【衝撃】脳の記憶能力や認知機能は“ウイルス由来”だった! 謎のタンパク質「Arc」の正体に戦慄(最新研究)

 Arc遺伝子を解析したところ、このタンパク質はレトロウイルスの持つGagというタンパク質とよく似ていることが分かった。Gagは宿主の細胞の中で作られたウイルスの部品をパッケージングし、細胞外に放出するためのウイルス粒子を作る役割を担っている。Arcはウイルスと似たような仕組みを使って小胞を作り、細胞間の情報伝達を行っていたのである。これは全く新しい発見であった。

【衝撃】脳の記憶能力や認知機能はウイルス由来だった! 謎のタンパク質「Arc」の正体に戦慄(最新研究)の画像3画像は「Cell」より引用

■ウイルスと進化

 生物のゲノムには遥か昔に感染したウイルスの痕跡が数多く残っている。ウイルスは宿主細胞のゲノムに自分の遺伝情報を書き込んで自身を複製させるのだが、極稀に生殖細胞に感染したウイルスの遺伝子が宿主の子孫にまで伝わることがある。そのような遺伝子は大抵無害化・不活性化されるが、時に重要な機能を担う遺伝子へと進化することがある。よく知られているのが哺乳類の胎盤で、胎盤の形成や機能に関わる遺伝子がウイルス由来だと判明している。

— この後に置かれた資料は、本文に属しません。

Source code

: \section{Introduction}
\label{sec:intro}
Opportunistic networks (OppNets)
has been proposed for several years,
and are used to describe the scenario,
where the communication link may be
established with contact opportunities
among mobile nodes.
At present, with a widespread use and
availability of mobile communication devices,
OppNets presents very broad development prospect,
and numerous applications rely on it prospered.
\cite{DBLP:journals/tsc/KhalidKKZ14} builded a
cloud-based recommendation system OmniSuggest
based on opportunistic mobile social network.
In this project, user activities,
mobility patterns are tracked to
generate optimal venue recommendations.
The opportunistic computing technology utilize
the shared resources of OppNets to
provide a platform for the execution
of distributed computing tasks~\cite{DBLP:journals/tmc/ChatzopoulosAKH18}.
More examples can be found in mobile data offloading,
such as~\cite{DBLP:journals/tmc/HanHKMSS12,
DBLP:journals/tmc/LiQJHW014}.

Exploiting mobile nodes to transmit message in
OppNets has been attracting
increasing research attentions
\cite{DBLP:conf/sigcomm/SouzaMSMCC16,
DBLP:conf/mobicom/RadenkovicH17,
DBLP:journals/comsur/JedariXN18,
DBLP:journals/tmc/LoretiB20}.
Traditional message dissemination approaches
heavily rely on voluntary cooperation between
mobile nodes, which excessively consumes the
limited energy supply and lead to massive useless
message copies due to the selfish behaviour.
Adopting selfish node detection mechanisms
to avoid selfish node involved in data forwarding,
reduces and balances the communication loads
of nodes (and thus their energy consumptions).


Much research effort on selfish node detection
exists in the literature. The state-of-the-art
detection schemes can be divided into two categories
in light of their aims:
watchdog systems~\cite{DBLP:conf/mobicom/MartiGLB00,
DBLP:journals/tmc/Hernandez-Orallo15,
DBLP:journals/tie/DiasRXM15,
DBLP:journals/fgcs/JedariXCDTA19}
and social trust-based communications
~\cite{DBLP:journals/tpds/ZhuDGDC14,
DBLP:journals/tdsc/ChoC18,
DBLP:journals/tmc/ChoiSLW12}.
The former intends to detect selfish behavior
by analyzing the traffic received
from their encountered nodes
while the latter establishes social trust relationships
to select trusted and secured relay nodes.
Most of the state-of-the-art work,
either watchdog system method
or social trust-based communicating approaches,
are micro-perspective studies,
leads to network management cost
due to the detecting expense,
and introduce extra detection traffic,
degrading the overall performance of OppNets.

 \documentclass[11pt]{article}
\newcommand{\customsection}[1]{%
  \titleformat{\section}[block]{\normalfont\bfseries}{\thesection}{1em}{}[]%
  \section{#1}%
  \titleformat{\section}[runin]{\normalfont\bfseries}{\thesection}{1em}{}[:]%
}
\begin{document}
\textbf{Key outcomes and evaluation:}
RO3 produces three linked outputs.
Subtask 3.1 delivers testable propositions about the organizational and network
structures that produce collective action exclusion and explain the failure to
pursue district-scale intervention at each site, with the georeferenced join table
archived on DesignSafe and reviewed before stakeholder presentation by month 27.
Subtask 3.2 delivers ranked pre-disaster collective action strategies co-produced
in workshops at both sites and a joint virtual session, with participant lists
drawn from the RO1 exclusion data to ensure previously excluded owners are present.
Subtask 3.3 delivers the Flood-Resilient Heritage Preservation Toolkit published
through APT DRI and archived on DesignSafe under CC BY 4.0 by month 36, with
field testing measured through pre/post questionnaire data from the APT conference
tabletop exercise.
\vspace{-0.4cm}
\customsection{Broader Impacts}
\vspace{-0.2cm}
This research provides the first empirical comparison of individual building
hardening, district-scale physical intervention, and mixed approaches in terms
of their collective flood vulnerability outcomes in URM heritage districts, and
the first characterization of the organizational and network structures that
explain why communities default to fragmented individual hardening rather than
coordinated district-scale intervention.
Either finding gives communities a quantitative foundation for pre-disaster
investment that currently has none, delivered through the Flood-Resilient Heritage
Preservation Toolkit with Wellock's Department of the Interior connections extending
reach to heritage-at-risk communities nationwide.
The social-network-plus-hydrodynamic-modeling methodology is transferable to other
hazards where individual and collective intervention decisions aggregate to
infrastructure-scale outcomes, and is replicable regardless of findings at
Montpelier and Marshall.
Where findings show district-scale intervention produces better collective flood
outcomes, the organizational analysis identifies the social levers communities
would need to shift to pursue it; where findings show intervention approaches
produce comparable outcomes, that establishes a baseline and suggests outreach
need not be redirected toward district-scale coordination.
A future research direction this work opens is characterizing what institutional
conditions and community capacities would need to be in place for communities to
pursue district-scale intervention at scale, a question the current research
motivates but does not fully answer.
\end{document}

 今回、二つのチームはマウスとハエという二種類の生物でArcによる神経細胞の情報伝達の新しい仕組みを発見したのだが、さらに興味深い事実も分かった。二つの生物のArcはよく似ているものの、元となったウイルスの遺伝子を獲得した時期と元になったウイルスは違うようなのだ。つまりウイルス遺伝子からの進化はそれぞれの生物で独自に起きたということになる。ウイルス遺伝子の二次利用は我々が考えているよりも、難しくも珍しくもないということなのかもしれない。

 ヒトのゲノム内にもウイルス由来とみられる遺伝子は多数存在する。ウイルスによる感染は時に生存の危機を招くが、生物にはウイルスが残した使えるコードをちゃっかり再利用するしぶとさとしたたかさも持ち合わせているのだ。